Recessive dystrophic epidermolysis bullosa (RDEB) is a lifelong genodermatosis associated with blistering, wounding, and scarring caused by mutations in COL7A1, the gene encoding the anchoring fibril component, collagen VII (C7). Here, we evaluated beremagene geperpavec (B-VEC), an engineered, non-replicating COL7A1 containing herpes simplex virus type 1 (HSV-1) vector, to treat RDEB skin. B-VEC restored C7 expression in RDEB keratinocytes, fibroblasts, RDEB mice and human RDEB xenografts.
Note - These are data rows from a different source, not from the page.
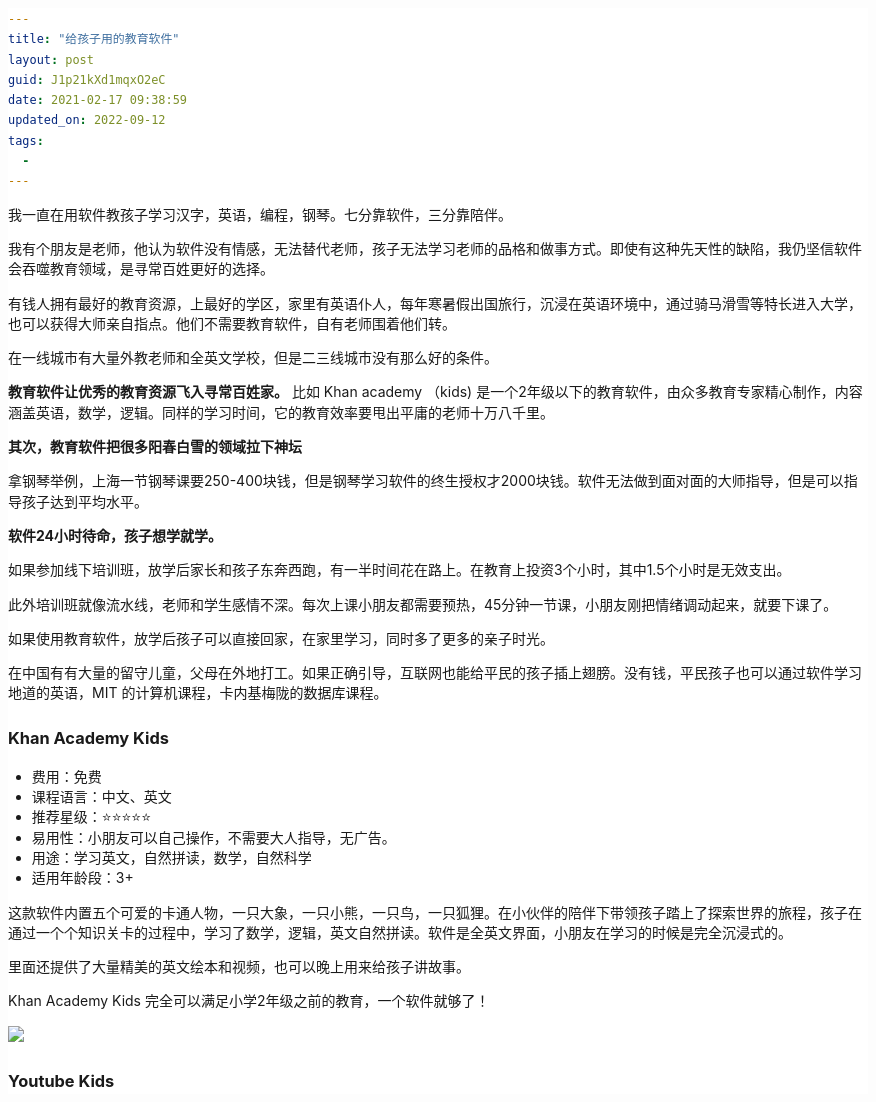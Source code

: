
 ```yaml
---
title: "给孩子用的教育软件"
layout: post
guid: J1p21kXd1mqxO2eC
date: 2021-02-17 09:38:59
updated_on: 2022-09-12
tags:
  -
---
```


我一直在用软件教孩子学习汉字，英语，编程，钢琴。七分靠软件，三分靠陪伴。

我有个朋友是老师，他认为软件没有情感，无法替代老师，孩子无法学习老师的品格和做事方式。即使有这种先天性的缺陷，我仍坚信软件会吞噬教育领域，是寻常百姓更好的选择。

有钱人拥有最好的教育资源，上最好的学区，家里有英语仆人，每年寒暑假出国旅行，沉浸在英语环境中，通过骑马滑雪等特长进入大学，也可以获得大师亲自指点。他们不需要教育软件，自有老师围着他们转。

在一线城市有大量外教老师和全英文学校，但是二三线城市没有那么好的条件。

**教育软件让优秀的教育资源飞入寻常百姓家。** 比如 Khan academy （kids) 是一个2年级以下的教育软件，由众多教育专家精心制作，内容涵盖英语，数学，逻辑。同样的学习时间，它的教育效率要甩出平庸的老师十万八千里。


**其次，教育软件把很多阳春白雪的领域拉下神坛**

拿钢琴举例，上海一节钢琴课要250-400块钱，但是钢琴学习软件的终生授权才2000块钱。软件无法做到面对面的大师指导，但是可以指导孩子达到平均水平。


**软件24小时待命，孩子想学就学。**

如果参加线下培训班，放学后家长和孩子东奔西跑，有一半时间花在路上。在教育上投资3个小时，其中1.5个小时是无效支出。

此外培训班就像流水线，老师和学生感情不深。每次上课小朋友都需要预热，45分钟一节课，小朋友刚把情绪调动起来，就要下课了。

如果使用教育软件，放学后孩子可以直接回家，在家里学习，同时多了更多的亲子时光。

在中国有有大量的留守儿童，父母在外地打工。如果正确引导，互联网也能给平民的孩子插上翅膀。没有钱，平民孩子也可以通过软件学习地道的英语，MIT 的计算机课程，卡内基梅陇的数据库课程。

### Khan Academy Kids

- 费用：免费
- 课程语言：中文、英文
- 推荐星级：⭐⭐⭐⭐⭐  
- 易用性：小朋友可以自己操作，不需要大人指导，无广告。
- 用途：学习英文，自然拼读，数学，自然科学
- 适用年龄段：3+ 

这款软件内置五个可爱的卡通人物，一只大象，一只小熊，一只鸟，一只狐狸。在小伙伴的陪伴下带领孩子踏上了探索世界的旅程，孩子在通过一个个知识关卡的过程中，学习了数学，逻辑，英文自然拼读。软件是全英文界面，小朋友在学习的时候是完全沉浸式的。

里面还提供了大量精美的英文绘本和视频，也可以晚上用来给孩子讲故事。

Khan Academy Kids 完全可以满足小学2年级之前的教育，一个软件就够了！

[![](/media/files/2021/2021-02-17-khan-academy-kids.png)](https://learn.khanacademy.org/khan-academy-kids/)


### Youtube Kids
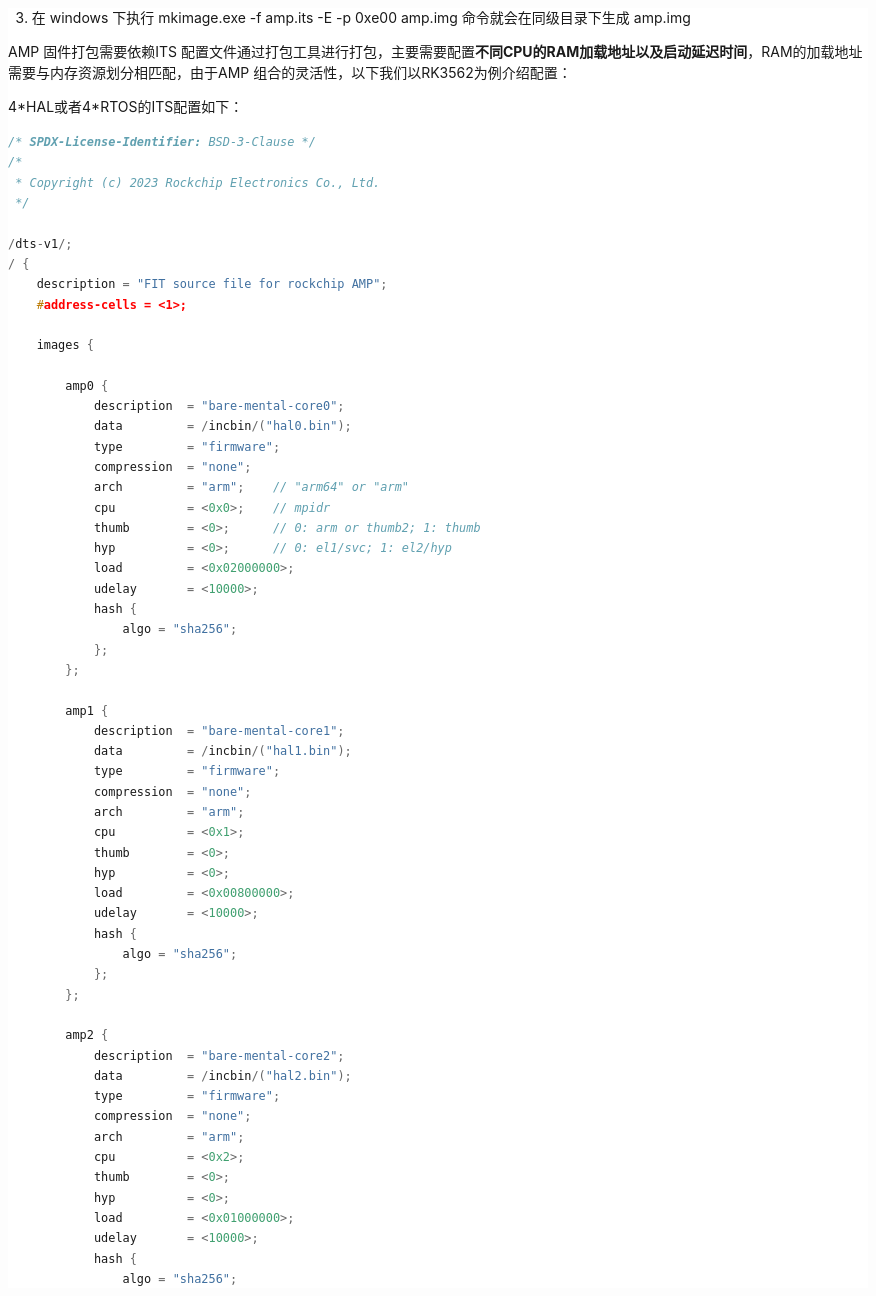 3. 在 windows 下执行 mkimage.exe -f amp.its -E -p 0xe00 amp.img 命令就会在同级目录下生成 amp.img

AMP 固件打包需要依赖ITS 配置文件通过打包工具进行打包，主要需要配置**不同CPU的RAM加载地址以及启动延迟时间**，RAM的加载地址需要与内存资源划分相匹配，由于AMP 组合的灵活性，以下我们以RK3562为例介绍配置：

4\*HAL或者4\*RTOS的ITS配置如下：

```c
/* SPDX-License-Identifier: BSD-3-Clause */
/*
 * Copyright (c) 2023 Rockchip Electronics Co., Ltd.
 */

/dts-v1/;
/ {
	description = "FIT source file for rockchip AMP";
	#address-cells = <1>;

	images {

		amp0 {
			description  = "bare-mental-core0";
			data         = /incbin/("hal0.bin");
			type         = "firmware";
			compression  = "none";
			arch         = "arm";	 // "arm64" or "arm"
			cpu          = <0x0>;    // mpidr
			thumb        = <0>;      // 0: arm or thumb2; 1: thumb
			hyp          = <0>;      // 0: el1/svc; 1: el2/hyp
			load         = <0x02000000>;
			udelay       = <10000>;
			hash {
				algo = "sha256";
			};
		};

		amp1 {
			description  = "bare-mental-core1";
			data         = /incbin/("hal1.bin");
			type         = "firmware";
			compression  = "none";
			arch         = "arm";
			cpu          = <0x1>;
			thumb        = <0>;
			hyp          = <0>;
			load         = <0x00800000>;
			udelay       = <10000>;
			hash {
				algo = "sha256";
			};
		};

		amp2 {
			description  = "bare-mental-core2";
			data         = /incbin/("hal2.bin");
			type         = "firmware";
			compression  = "none";
			arch         = "arm";
			cpu          = <0x2>;
			thumb        = <0>;
			hyp          = <0>;
			load         = <0x01000000>;
			udelay       = <10000>;
			hash {
				algo = "sha256";
```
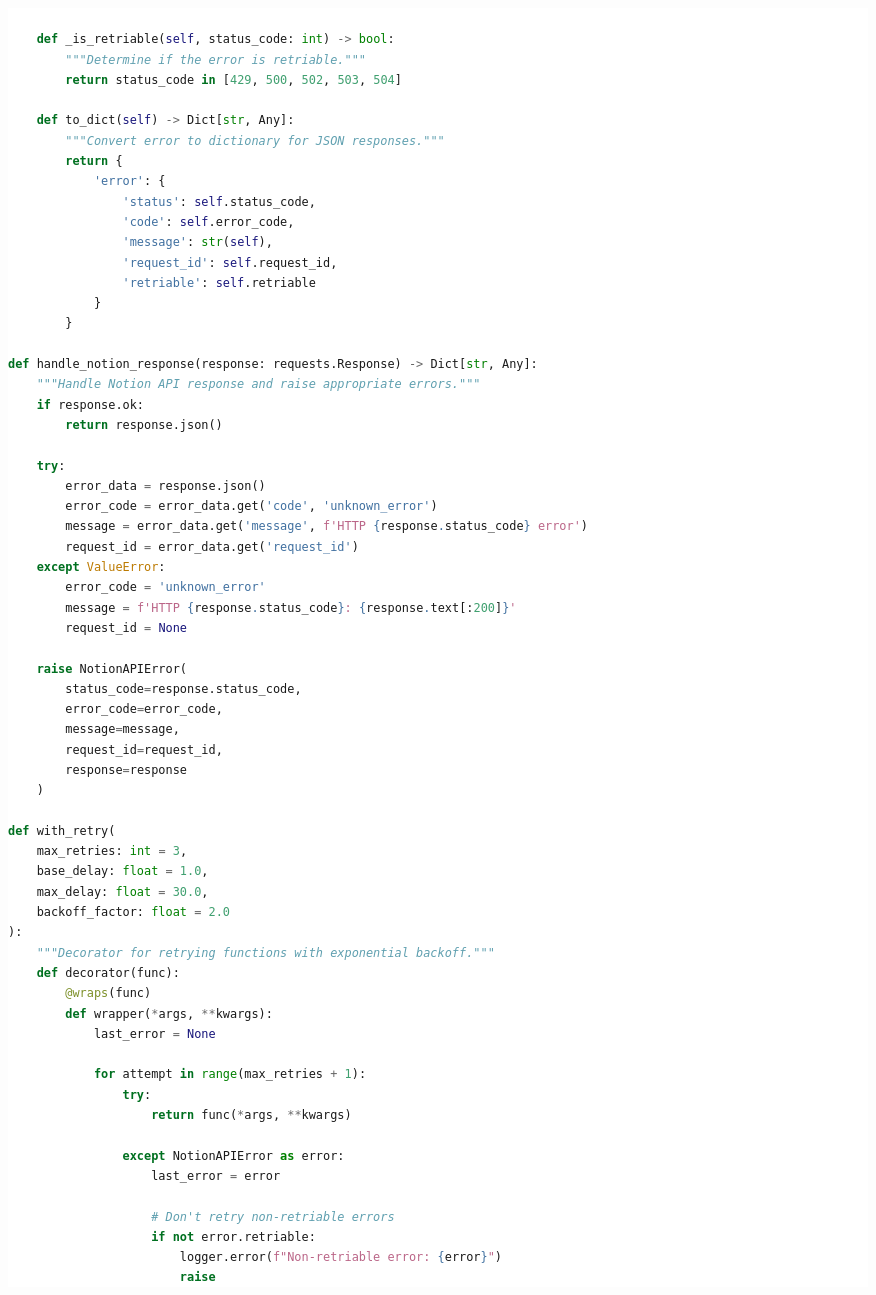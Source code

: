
 ```python
    
    def _is_retriable(self, status_code: int) -> bool:
        """Determine if the error is retriable."""
        return status_code in [429, 500, 502, 503, 504]
    
    def to_dict(self) -> Dict[str, Any]:
        """Convert error to dictionary for JSON responses."""
        return {
            'error': {
                'status': self.status_code,
                'code': self.error_code,
                'message': str(self),
                'request_id': self.request_id,
                'retriable': self.retriable
            }
        }

def handle_notion_response(response: requests.Response) -> Dict[str, Any]:
    """Handle Notion API response and raise appropriate errors."""
    if response.ok:
        return response.json()
    
    try:
        error_data = response.json()
        error_code = error_data.get('code', 'unknown_error')
        message = error_data.get('message', f'HTTP {response.status_code} error')
        request_id = error_data.get('request_id')
    except ValueError:
        error_code = 'unknown_error'
        message = f'HTTP {response.status_code}: {response.text[:200]}'
        request_id = None
    
    raise NotionAPIError(
        status_code=response.status_code,
        error_code=error_code,
        message=message,
        request_id=request_id,
        response=response
    )

def with_retry(
    max_retries: int = 3,
    base_delay: float = 1.0,
    max_delay: float = 30.0,
    backoff_factor: float = 2.0
):
    """Decorator for retrying functions with exponential backoff."""
    def decorator(func):
        @wraps(func)
        def wrapper(*args, **kwargs):
            last_error = None
            
            for attempt in range(max_retries + 1):
                try:
                    return func(*args, **kwargs)
                    
                except NotionAPIError as error:
                    last_error = error
                    
                    # Don't retry non-retriable errors
                    if not error.retriable:
                        logger.error(f"Non-retriable error: {error}")
                        raise
```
Subsequently, a randomized, placebo-controlled, phase 1 and 2 clinical trial (NCT03536143) evaluated matched wounds from nine RDEB patients receiving topical B-VEC or placebo repeatedly over 12weeks. No grade 2 or above B-VEC-related adverse events or vector shedding or tissue-bound skin immunoreactants were noted. HSV-1 and C7 antibodies sometimes presented at baseline or increased after B-VEC treatment without an apparent impact on safety or efficacy. Primary and secondary objectives of C7 expression, anchoring fibril assembly, wound surface area reduction, duration of wound closure, and time to wound closure following B-VEC treatment were met. A patient-reported pain-severity secondary outcome was not assessed given the small proportion of wounds treated. A global assessment secondary endpoint was not pursued due to redundancy with regard to other endpoints. These studies show that B-VEC is an easily administered, safely tolerated, topical molecular corrective therapy promoting wound healing in patients with RDEB.